Saved entries:
^^^^^^^^

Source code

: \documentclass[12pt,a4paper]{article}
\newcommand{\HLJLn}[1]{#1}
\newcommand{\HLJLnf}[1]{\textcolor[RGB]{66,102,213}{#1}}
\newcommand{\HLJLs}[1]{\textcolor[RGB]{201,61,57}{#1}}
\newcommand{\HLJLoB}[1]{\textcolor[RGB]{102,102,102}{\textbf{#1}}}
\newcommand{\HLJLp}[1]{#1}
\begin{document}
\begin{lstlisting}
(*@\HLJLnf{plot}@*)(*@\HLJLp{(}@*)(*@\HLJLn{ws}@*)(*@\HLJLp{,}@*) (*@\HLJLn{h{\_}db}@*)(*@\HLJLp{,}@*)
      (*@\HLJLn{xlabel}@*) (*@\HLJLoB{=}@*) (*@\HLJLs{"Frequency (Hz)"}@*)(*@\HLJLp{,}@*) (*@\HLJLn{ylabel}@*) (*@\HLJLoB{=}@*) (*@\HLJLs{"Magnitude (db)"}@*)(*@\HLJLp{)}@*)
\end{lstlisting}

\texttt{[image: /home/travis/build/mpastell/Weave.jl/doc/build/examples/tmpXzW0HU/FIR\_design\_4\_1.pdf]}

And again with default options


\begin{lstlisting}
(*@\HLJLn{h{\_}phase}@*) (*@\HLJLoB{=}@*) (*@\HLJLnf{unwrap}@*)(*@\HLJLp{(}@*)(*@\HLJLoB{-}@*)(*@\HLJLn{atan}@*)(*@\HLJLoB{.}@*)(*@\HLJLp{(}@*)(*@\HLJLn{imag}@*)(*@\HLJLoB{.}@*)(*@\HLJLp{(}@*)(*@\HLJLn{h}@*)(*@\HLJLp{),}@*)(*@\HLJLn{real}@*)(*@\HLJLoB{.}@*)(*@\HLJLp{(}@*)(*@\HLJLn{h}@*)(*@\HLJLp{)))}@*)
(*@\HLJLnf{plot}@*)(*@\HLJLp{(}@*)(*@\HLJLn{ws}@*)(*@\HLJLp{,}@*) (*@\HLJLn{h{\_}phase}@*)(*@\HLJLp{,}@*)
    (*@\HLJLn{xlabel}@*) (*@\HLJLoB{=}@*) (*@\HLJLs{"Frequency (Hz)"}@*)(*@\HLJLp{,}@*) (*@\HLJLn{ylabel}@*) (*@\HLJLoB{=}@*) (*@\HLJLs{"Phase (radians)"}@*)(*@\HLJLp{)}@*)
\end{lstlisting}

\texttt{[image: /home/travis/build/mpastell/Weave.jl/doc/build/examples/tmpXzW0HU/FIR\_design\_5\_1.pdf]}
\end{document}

^^^^^^^^

Whenever a line in the entries holds the word "Weave", copy that line.

# FINISHED EXERCISE
\texttt{[image: /home/travis/build/mpastell/Weave.jl/doc/build/examples/tmpXzW0HU/FIR\_design\_4\_1.pdf]}
\texttt{[image: /home/travis/build/mpastell/Weave.jl/doc/build/examples/tmpXzW0HU/FIR\_design\_5\_1.pdf]}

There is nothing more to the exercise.